Historic house in Illinois, United States

Deerpath Hill Estates is a residential development in western Lake Forest, Illinois. Developer Henry K. Turnbull and architect Stanley D. Anderson planned and built the original development in 1926. Turnbull and Anderson designed the development according to the principles of the City Beautiful Movement and the ideas of Howard Van Doren Shaw, Anderson's mentor. The individual houses were designed in popular revivalist styles, including English Tudor, Colonial, and French Norman. The development was the first in Lake Forest to be planned and controlled entirely by its developer.

==History==
Turnbull and Anderson expanded their development multiple times after its opening. Turnbull purchased the 20 acre McKinlock estate in 1928 for the First Addition. The Second Addition came in 1929–30, when Turnbull bought and redeveloped the 21 acre Frank Hibbard Estate; only one house in this addition, at 380 Chiltern Drive, was designed by Anderson. Another house built by Turnbull at 965 Castlegate Court is just outside the First Addition and marked the northern entrance to the estate.
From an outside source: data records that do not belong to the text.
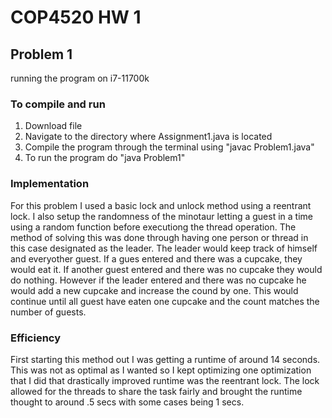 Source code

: # COP4520 HW 1
## Problem 1
running the program on i7-11700k

### To compile and run
1. Download file
2. Navigate to the directory where Assignment1.java is located
3. Compile the program through the terminal using "javac Problem1.java"
4. To run the program do "java Problem1"

### Implementation
For this problem I used a basic lock and unlock method using a reentrant lock. I also setup the randomness of the minotaur letting a guest in a time using a random function before executiong the thread operation. The method of solving this was done through having one person or thread in this case designated as the leader. The leader would keep track of himself and everyother guest. If a gues entered and there was a cupcake, they would eat it. If another guest entered and there was no cupcake they would do nothing. However if the leader entered and there was no cupcake he would add a new cupcake and increase the cound by one. This would continue until all guest have eaten one cupcake and the count matches the number of guests.

### Efficiency
First starting this method out I was getting a runtime of around 14 seconds. This was not as optimal as I wanted so I kept optimizing one optimization that I did that drastically improved runtime was the reentrant lock. The lock allowed for the threads to share the task fairly and brought the runtime thought to around .5 secs with some cases being 1 secs. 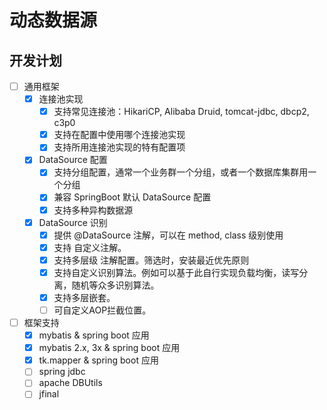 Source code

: # 动态数据源

## 开发计划

+ [ ] 通用框架
    + [X] 连接池实现
        + [X] 支持常见连接池：HikariCP, Alibaba Druid, tomcat-jdbc, dbcp2, c3p0 
        + [X] 支持在配置中使用哪个连接池实现
        + [X] 支持所用连接池实现的特有配置项
    + [X] DataSource 配置   
        + [X] 支持分组配置，通常一个业务群一个分组，或者一个数据库集群用一个分组
        + [X] 兼容 SpringBoot 默认 DataSource 配置
        + [X] 支持多种异构数据源
    + [X] DataSource 识别
        + [X] 提供 @DataSource 注解，可以在 method, class 级别使用
        + [X] 支持 自定义注解。
        + [X] 支持多层级 注解配置。筛选时，安装最近优先原则
        + [X] 支持自定义识别算法。例如可以基于此自行实现负载均衡，读写分离，随机等众多识别算法。
        + [X] 支持多层嵌套。
        + [ ] 可自定义AOP拦截位置。
+ [ ] 框架支持
    + [X] mybatis & spring boot 应用
    + [X] mybatis 2.x, 3x & spring boot 应用
    + [X] tk.mapper & spring boot 应用
    + [ ] spring jdbc
    + [ ] apache DBUtils
    + [ ] jfinal   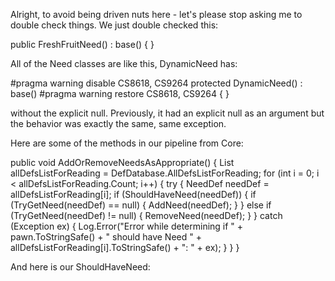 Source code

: Alright, to avoid being driven nuts here - let's please stop asking me to double check things. We just double checked this:

   public FreshFruitNeed() : base()
    {
    }

All of the Need classes are like this, DynamicNeed has:

#pragma warning disable CS8618, CS9264
        protected DynamicNeed() : base()
#pragma warning restore CS8618, CS9264
        {
        }

without the explicit null. Previously, it had an explicit null as an argument but the behavior was exactly the same, same exception.

Here are some of the methods in our pipeline from Core:

public void AddOrRemoveNeedsAsAppropriate()
		{
			List<NeedDef> allDefsListForReading = DefDatabase<NeedDef>.AllDefsListForReading;
			for (int i = 0; i < allDefsListForReading.Count; i++)
			{
				try
				{
					NeedDef needDef = allDefsListForReading[i];
					if (ShouldHaveNeed(needDef))
					{
						if (TryGetNeed(needDef) == null)
						{
							AddNeed(needDef);
						}
					}
					else if (TryGetNeed(needDef) != null)
					{
						RemoveNeed(needDef);
					}
				}
				catch (Exception ex)
				{
					Log.Error("Error while determining if " + pawn.ToStringSafe() + " should have Need " + allDefsListForReading[i].ToStringSafe() + ": " + ex);
				}
			}
		}


And here is our ShouldHaveNeed:

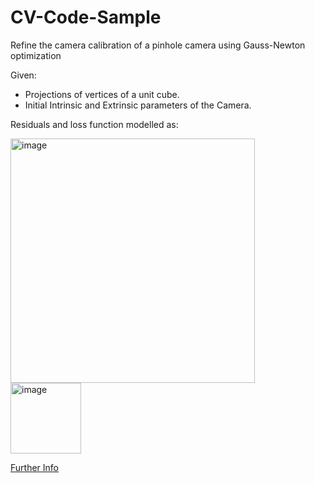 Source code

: # CV-Code-Sample

Refine the camera calibration of a pinhole camera using Gauss-Newton optimization

Given: 
 - Projections of vertices of a unit cube. 
 - Initial Intrinsic and Extrinsic parameters of the Camera.

Residuals and loss function modelled as:

<img width="391" alt="image" src="https://github.com/spriya20/CV-Code-Sample/assets/16751941/48e4dc13-1fa4-480a-b051-75b337601262">
<img width="113" alt="image" src="https://github.com/spriya20/CV-Code-Sample/assets/16751941/6c350449-55d0-4388-abc4-295f58085315">





[Further Info](https://domjudge.cvg.cit.tum.de/team/problems/31/text)

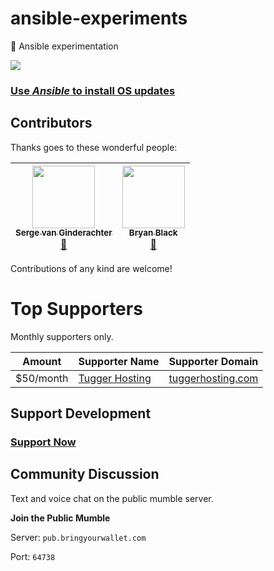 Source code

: # ansible-experiments
:microscope: Ansible experimentation

![](https://thumbs.gfycat.com/FalseGranularDogwoodclubgall-size_restricted.gif)


### [Use _Ansible_ to install OS updates](/package_updates)


## Contributors

Thanks goes to these wonderful people:

<!-- ALL-CONTRIBUTORS-LIST:START - Do not remove or modify this section -->
| [<img src="https://avatars2.githubusercontent.com/u/382239" width="100px;"/><br /><sub>Serge van Ginderachter</sub>](https://github.com/srgvg)<br />[📖](https://github.com/stationgroup/ansible-experiments/commits?author=srgvg) | [<img src="https://avatars.githubusercontent.com/u/5644977?v=3" width="100px;"/><br /><sub>Bryan Black</sub>](https://bringyourwallet.com)<br />[📖](https://github.com/stationgroup/ansible-experiments/commits?author=reelsense) |
| :---: | :---: |

<!-- ALL-CONTRIBUTORS-LIST:END -->

Contributions of any kind are welcome!


# Top Supporters

Monthly supporters only.

Amount     | Supporter Name            | Supporter Domain       
-----------|---------------------------|------------------------
$50/month  | [Tugger Hosting][thgh]    | [tuggerhosting.com][th]

[reelsense]: https://github.com/reelsense
[byw]: http://frothymix.info
[thgh]: https://github.com/TuggerHosting
[th]: https://tuggerhosting.com/
[ydn]: https://yelladognetworks.com


## Support Development

### **[Support Now](https://reelsense.tv/donate)**


## Community Discussion

Text and voice chat on the public mumble server.

**Join the Public Mumble**

Server: `pub.bringyourwallet.com`

Port: `64738`
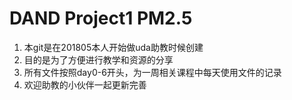 # DAND Project1 PM2.5

1. 本git是在201805本人开始做uda助教时候创建
2. 目的是为了方便进行教学和资源的分享
3. 所有文件按照day0-6开头，为一周相关课程中每天使用文件的记录
4. 欢迎助教的小伙伴一起更新完善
The Great Depression bankrupted Turnbull and his development, and no new development occurred at the estates until the 1950s.

The original development and the First Addition are listed on the National Register of Historic Places as the Deerpath Hill Estates Historic District. In addition, the Frank Hibbard Estate House and the Turnbull-built houses at 380 Chiltern Drive and 965 Castlegate Court are individually listed in the National Register.